How do I formally dissolve my California LLC with the Secretary of State and the Franchise Tax Board?
To formally dissolve your California LLC, you must complete the winding-up process, satisfy your obligations with the Franchise Tax Board (FTB), and file a final cancellation document with the Secretary of State.
Here are the steps to formally dissolve your LLC:
Step 1: Member Approval to Dissolve
Your LLC’s members must first formally vote or consent to dissolve the company. Follow the voting procedures outlined in your operating agreement. If your agreement is silent, California law requires a majority vote. Document this decision in writing.
Step 2: Wind Up Business Affairs
You must cease all business activities not related to dissolving the LLC. This "winding up" period involves paying all known company debts, collecting any money owed to the LLC, liquidating assets, and handling any final obligations as required under California Corporations Code Section 17707.05.

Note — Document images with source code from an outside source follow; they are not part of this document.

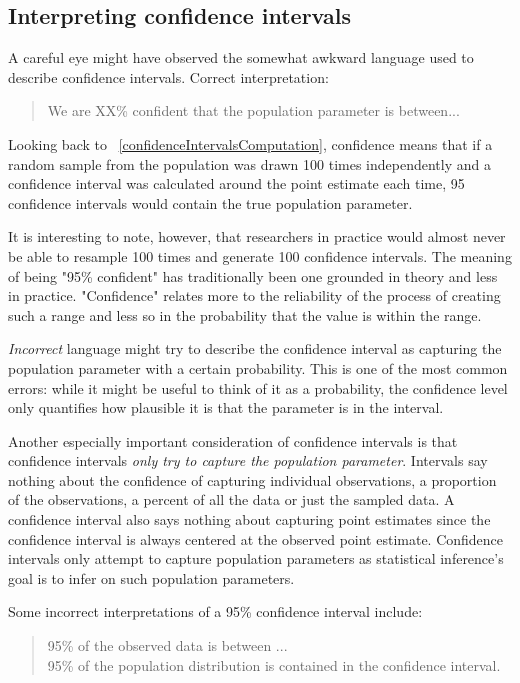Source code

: \subsection{Interpreting confidence intervals}
\label{interpretingCIs}


A careful eye might have observed the somewhat awkward language used to describe confidence intervals. Correct interpretation:
\begin{quote}
We are XX\% confident that the population parameter is between...
\end{quote}

Looking back to ~\ref{confidenceIntervalsComputation}, confidence means that if a random sample from the population was drawn 100 times independently and a confidence interval was calculated around the point estimate each time, 95 confidence intervals would contain the true population parameter. 

It is interesting to note, however, that researchers in practice would almost never be able to resample 100 times and generate 100 confidence intervals. The meaning of being "95\% confident" has traditionally been one grounded in theory and less in practice. "Confidence" relates more to the reliability of the process of creating such a range and less so in the probability that the value is within the range. 

\emph{Incorrect} language might try to describe the confidence interval as capturing the population parameter with a certain probability. This is one of the most common errors: while it might be useful to think of it as a probability, the confidence level only quantifies how plausible it is that the parameter is in the interval. 

Another especially important consideration of confidence intervals is that confidence intervals \emph{only try to capture the population parameter}. Intervals say nothing about the confidence of capturing individual observations, a proportion of the observations, a percent of all the data or just the sampled data. A confidence interval also says nothing about capturing point estimates since the confidence interval is always centered at the observed point estimate. Confidence intervals only attempt to capture population parameters as statistical inference's goal is to infer on such population parameters.

Some incorrect interpretations of a 95\% confidence interval include: 
\begin{quote}
95\% of the observed data is between ...\\
95\% of the population distribution is contained in the confidence interval.\\
\end{quote}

Step 3: File Final Tax Returns and Pay Taxes
You must file a final California Limited Liability Company Return of Income (Form 568) with the Franchise Tax Board. Check the "Final Return" box on the form. You must pay all outstanding taxes, fees, and penalties, including the $800 annual franchise tax for the final year, before the state will process your cancellation.

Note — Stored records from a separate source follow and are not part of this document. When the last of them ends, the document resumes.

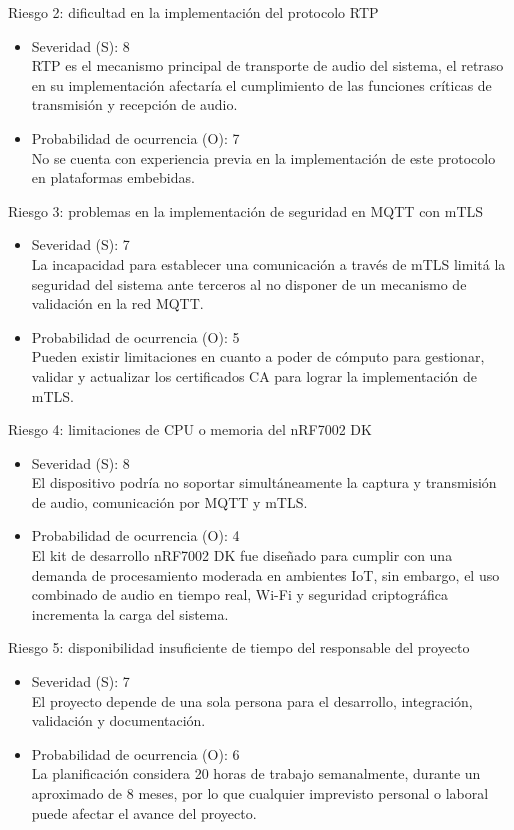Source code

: \documentclass[
11pt, %
]{charter}
\begin{document}
Riesgo 2: dificultad en la implementación del protocolo RTP
\begin{itemize}
	\item Severidad (S): 8 \\
	RTP es el mecanismo principal de transporte de audio del sistema, el retraso en su implementación afectaría el cumplimiento de las funciones críticas de transmisión y recepción de audio.
	\item Probabilidad de ocurrencia (O):  7 \\
	No se cuenta con experiencia previa en la implementación de este protocolo en plataformas embebidas.
\end{itemize}


Riesgo 3: problemas en la implementación de seguridad en MQTT con mTLS
\begin{itemize}
	\item Severidad (S): 7 \\
	La incapacidad para establecer una comunicación a través de mTLS limitá la seguridad del sistema ante terceros al no disponer de un mecanismo de validación en la red MQTT.
	\item Probabilidad de ocurrencia (O): 5 \\
	Pueden existir limitaciones en cuanto a poder de cómputo para gestionar, validar y actualizar los certificados CA para lograr la implementación de mTLS.
\end{itemize}

Riesgo 4: limitaciones de CPU o memoria del nRF7002 DK

\begin{itemize}
	\item Severidad (S): 8 \\
	El dispositivo podría no soportar simultáneamente la captura y transmisión de audio, comunicación por MQTT y mTLS.
	\item Probabilidad de ocurrencia (O): 4 \\
	El kit de desarrollo nRF7002 DK fue diseñado para cumplir con una demanda de procesamiento moderada en ambientes IoT, sin embargo, el uso combinado de audio en tiempo real, Wi-Fi y seguridad criptográfica incrementa la carga del sistema.
\end{itemize}

Riesgo 5: disponibilidad insuficiente de tiempo del responsable del proyecto

\begin{itemize}
	\item Severidad (S): 7 \\
	El proyecto depende de una sola persona para el desarrollo, integración, validación y documentación. 
	
	\item Probabilidad de ocurrencia (O): 6 \\
	La planificación considera 20 horas de trabajo semanalmente, durante un aproximado de 8 meses, por lo que cualquier imprevisto personal o laboral puede afectar el avance del proyecto. 
\end{itemize}
\end{document}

Step 4: File Certificate of Cancellation (Form LLC-4/7)
Once you have met your tax obligations, you must file a Certificate of Cancellation (Form LLC-4/7) with the California Secretary of State. This form officially terminates your LLC's existence. You can submit it online, by mail, or in person. The form requires you to state that a final tax return has been or will be filed with the FTB.
Important considerations: If all members vote to dissolve, you can file just the Certificate of Cancellation (Form LLC-4/7) without first filing a separate Certificate of Dissolution. An LLC is not legally terminated until the Certificate of Cancellation is filed and accepted by the Secretary of State.
Note: Failing to formally dissolve your LLC means it continues to exist legally and will remain liable for the annual $800 franchise tax, plus penalties and interest. You must pay all creditors before distributing any remaining assets to members.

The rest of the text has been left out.